Every entry that appears below is to be output exactly.
▬▬▬
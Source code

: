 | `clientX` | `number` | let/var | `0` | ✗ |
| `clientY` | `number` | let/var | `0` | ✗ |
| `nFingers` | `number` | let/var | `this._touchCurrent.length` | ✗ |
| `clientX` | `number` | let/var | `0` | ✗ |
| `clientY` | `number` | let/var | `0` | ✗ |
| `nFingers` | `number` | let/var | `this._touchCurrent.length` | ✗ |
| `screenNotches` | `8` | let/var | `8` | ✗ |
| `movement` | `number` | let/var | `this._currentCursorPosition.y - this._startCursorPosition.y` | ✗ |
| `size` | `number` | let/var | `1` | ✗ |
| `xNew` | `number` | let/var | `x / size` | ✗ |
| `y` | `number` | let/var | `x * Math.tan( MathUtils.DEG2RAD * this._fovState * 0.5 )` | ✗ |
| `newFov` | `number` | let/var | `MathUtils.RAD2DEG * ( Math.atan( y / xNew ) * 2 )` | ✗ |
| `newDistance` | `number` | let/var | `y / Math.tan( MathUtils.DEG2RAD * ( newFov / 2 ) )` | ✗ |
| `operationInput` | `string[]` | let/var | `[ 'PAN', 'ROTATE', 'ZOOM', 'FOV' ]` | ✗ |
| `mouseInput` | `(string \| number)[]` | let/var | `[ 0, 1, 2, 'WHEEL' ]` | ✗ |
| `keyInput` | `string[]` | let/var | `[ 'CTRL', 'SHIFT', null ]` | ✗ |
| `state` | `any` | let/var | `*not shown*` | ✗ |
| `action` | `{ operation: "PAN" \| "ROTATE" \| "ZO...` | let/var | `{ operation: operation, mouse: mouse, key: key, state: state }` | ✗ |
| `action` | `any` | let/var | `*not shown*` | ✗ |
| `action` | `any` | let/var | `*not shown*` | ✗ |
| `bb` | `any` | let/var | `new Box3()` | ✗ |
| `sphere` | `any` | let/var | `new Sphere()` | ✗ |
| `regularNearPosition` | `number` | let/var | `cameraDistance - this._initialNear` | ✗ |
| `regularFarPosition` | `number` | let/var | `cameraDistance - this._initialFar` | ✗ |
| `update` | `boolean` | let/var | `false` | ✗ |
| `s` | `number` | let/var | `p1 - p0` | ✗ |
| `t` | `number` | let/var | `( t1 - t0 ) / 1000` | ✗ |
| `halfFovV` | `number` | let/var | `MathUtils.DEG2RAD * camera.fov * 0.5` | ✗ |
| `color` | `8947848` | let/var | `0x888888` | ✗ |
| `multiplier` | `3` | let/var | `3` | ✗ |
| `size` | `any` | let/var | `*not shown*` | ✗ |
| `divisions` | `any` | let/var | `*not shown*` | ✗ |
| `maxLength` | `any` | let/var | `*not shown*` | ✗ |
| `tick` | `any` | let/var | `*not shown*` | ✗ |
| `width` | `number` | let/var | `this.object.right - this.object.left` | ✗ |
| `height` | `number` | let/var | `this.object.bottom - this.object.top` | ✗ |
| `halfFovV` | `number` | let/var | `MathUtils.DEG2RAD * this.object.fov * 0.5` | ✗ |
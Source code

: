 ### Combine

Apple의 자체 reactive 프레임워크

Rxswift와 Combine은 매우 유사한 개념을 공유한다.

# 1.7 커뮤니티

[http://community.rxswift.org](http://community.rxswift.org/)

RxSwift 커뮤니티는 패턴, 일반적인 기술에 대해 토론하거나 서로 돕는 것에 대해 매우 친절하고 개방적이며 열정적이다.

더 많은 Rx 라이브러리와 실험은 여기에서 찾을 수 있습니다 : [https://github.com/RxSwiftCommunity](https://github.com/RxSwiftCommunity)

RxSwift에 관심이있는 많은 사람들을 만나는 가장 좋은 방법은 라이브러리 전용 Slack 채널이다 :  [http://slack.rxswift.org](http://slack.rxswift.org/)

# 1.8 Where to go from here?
▬▬▬
Result of the exercise
Source code

: | `clientX` | `number` | let/var | `0` | ✗ |
| `clientY` | `number` | let/var | `0` | ✗ |
| `nFingers` | `number` | let/var | `this._touchCurrent.length` | ✗ |
| `clientX` | `number` | let/var | `0` | ✗ |
| `clientY` | `number` | let/var | `0` | ✗ |
| `nFingers` | `number` | let/var | `this._touchCurrent.length` | ✗ |
| `screenNotches` | `8` | let/var | `8` | ✗ |
| `movement` | `number` | let/var | `this._currentCursorPosition.y - this._startCursorPosition.y` | ✗ |
| `size` | `number` | let/var | `1` | ✗ |
| `xNew` | `number` | let/var | `x / size` | ✗ |
| `y` | `number` | let/var | `x * Math.tan( MathUtils.DEG2RAD * this._fovState * 0.5 )` | ✗ |
| `newFov` | `number` | let/var | `MathUtils.RAD2DEG * ( Math.atan( y / xNew ) * 2 )` | ✗ |
| `newDistance` | `number` | let/var | `y / Math.tan( MathUtils.DEG2RAD * ( newFov / 2 ) )` | ✗ |
| `operationInput` | `string[]` | let/var | `[ 'PAN', 'ROTATE', 'ZOOM', 'FOV' ]` | ✗ |
| `mouseInput` | `(string \| number)[]` | let/var | `[ 0, 1, 2, 'WHEEL' ]` | ✗ |
| `keyInput` | `string[]` | let/var | `[ 'CTRL', 'SHIFT', null ]` | ✗ |
| `state` | `any` | let/var | `*not shown*` | ✗ |
| `action` | `{ operation: "PAN" \| "ROTATE" \| "ZO...` | let/var | `{ operation: operation, mouse: mouse, key: key, state: state }` | ✗ |
| `action` | `any` | let/var | `*not shown*` | ✗ |
| `action` | `any` | let/var | `*not shown*` | ✗ |
| `bb` | `any` | let/var | `new Box3()` | ✗ |
| `sphere` | `any` | let/var | `new Sphere()` | ✗ |
| `regularNearPosition` | `number` | let/var | `cameraDistance - this._initialNear` | ✗ |
| `regularFarPosition` | `number` | let/var | `cameraDistance - this._initialFar` | ✗ |
| `update` | `boolean` | let/var | `false` | ✗ |
| `s` | `number` | let/var | `p1 - p0` | ✗ |
| `t` | `number` | let/var | `( t1 - t0 ) / 1000` | ✗ |
| `halfFovV` | `number` | let/var | `MathUtils.DEG2RAD * camera.fov * 0.5` | ✗ |
| `color` | `8947848` | let/var | `0x888888` | ✗ |
| `multiplier` | `3` | let/var | `3` | ✗ |
| `size` | `any` | let/var | `*not shown*` | ✗ |
| `divisions` | `any` | let/var | `*not shown*` | ✗ |
| `maxLength` | `any` | let/var | `*not shown*` | ✗ |
| `tick` | `any` | let/var | `*not shown*` | ✗ |
| `width` | `number` | let/var | `this.object.right - this.object.left` | ✗ |
| `height` | `number` | let/var | `this.object.bottom - this.object.top` | ✗ |
| `halfFovV` | `number` | let/var | `MathUtils.DEG2RAD * this.object.fov * 0.5` | ✗ |
Source code

: ### Combine

Apple의 자체 reactive 프레임워크

Rxswift와 Combine은 매우 유사한 개념을 공유한다.

# 1.7 커뮤니티

[http://community.rxswift.org](http://community.rxswift.org/)

RxSwift 커뮤니티는 패턴, 일반적인 기술에 대해 토론하거나 서로 돕는 것에 대해 매우 친절하고 개방적이며 열정적이다.

더 많은 Rx 라이브러리와 실험은 여기에서 찾을 수 있습니다 : [https://github.com/RxSwiftCommunity](https://github.com/RxSwiftCommunity)

RxSwift에 관심이있는 많은 사람들을 만나는 가장 좋은 방법은 라이브러리 전용 Slack 채널이다 :  [http://slack.rxswift.org](http://slack.rxswift.org/)

# 1.8 Where to go from here?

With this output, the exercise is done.